Regardless of the platform or option being used, employees need to be able to clearly evaluate the available solutions and weigh the pros and cons of the various choices to make the most informed decision. Technology can facilitate decision support and promote healthy behavior with data analytics, machine learning, and artificial learning now a part of our everyday lives.
Besides acting as a key element to providing better information and facilitating choice for employees, technology also plays an important role in ensuring employee engagement is not compromised by COVID-19. We are familiar with how communications technology has bridged the gap in employee engagement during COVID-19, where the majority of the workforce has adopted a hybrid model and this also applies to employee benefits where employee engagement is the key enabler of feedback for the company, as well as the insurer providing the solutions.
In the ideal scenario, a company has its finger on the pulse of employee needs and if circumstances and market conditions have changed, that may then warrant an improvisation or change of their benefits. When face-to-face scenarios aren’t possible, technology will provide the medium for such feedback and conversation to take place. Technology, therefore, needs to be utilized creatively to enhance the richness of conversations in organizations, which will then spur further improvements of employee benefits through a robust feedback channel. In essence, both technology and information can now work in tandem faster than ever before, enabling innovative and tailored solutions to be part of the equation for employee benefits.

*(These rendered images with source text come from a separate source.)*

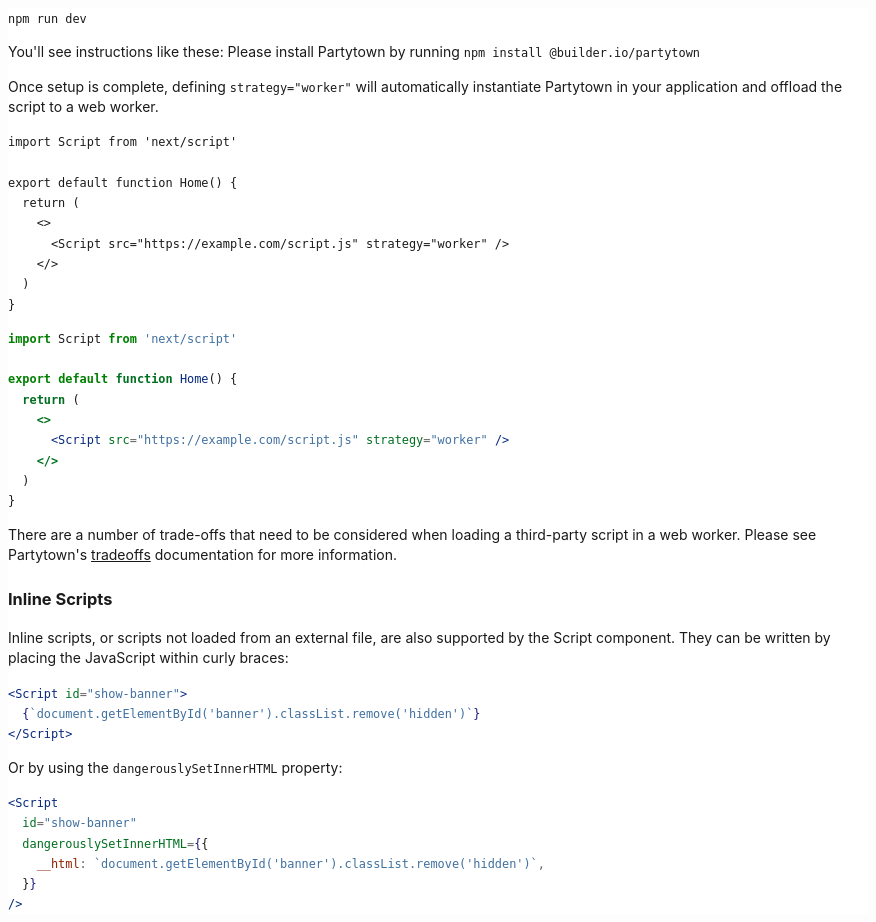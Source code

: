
 ```bash filename="Terminal"
npm run dev
```

You'll see instructions like these: Please install Partytown by running `npm install @builder.io/partytown`

Once setup is complete, defining `strategy="worker"` will automatically instantiate Partytown in your application and offload the script to a web worker.

```tsx filename="pages/home.tsx" switcher
import Script from 'next/script'

export default function Home() {
  return (
    <>
      <Script src="https://example.com/script.js" strategy="worker" />
    </>
  )
}
```

```jsx filename="pages/home.js" switcher
import Script from 'next/script'

export default function Home() {
  return (
    <>
      <Script src="https://example.com/script.js" strategy="worker" />
    </>
  )
}
```

There are a number of trade-offs that need to be considered when loading a third-party script in a web worker. Please see Partytown's [tradeoffs](https://partytown.builder.io/trade-offs) documentation for more information.

### Inline Scripts

Inline scripts, or scripts not loaded from an external file, are also supported by the Script component. They can be written by placing the JavaScript within curly braces:

```jsx
<Script id="show-banner">
  {`document.getElementById('banner').classList.remove('hidden')`}
</Script>
```

Or by using the `dangerouslySetInnerHTML` property:

```jsx
<Script
  id="show-banner"
  dangerouslySetInnerHTML={{
    __html: `document.getElementById('banner').classList.remove('hidden')`,
  }}
/>
```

The world of employee benefits has been gradually changing over the last few years, but like many aspects of corporate life, the pace of change has been accelerated by the impact of COVID-19. For employers, employee benefits is now one area where they can demonstrate that they are committed to a more holistic approach to their employees’ well-being. Employees are after all consumers, well accustomed to demanding and having personalization and choice. HR practitioners who can leverage this can help their organizations drive change in employee benefits, moving from sick care to "wellcare" and giving the freedom of choice, all of which will ultimately help to set their organization apart in the war for talent.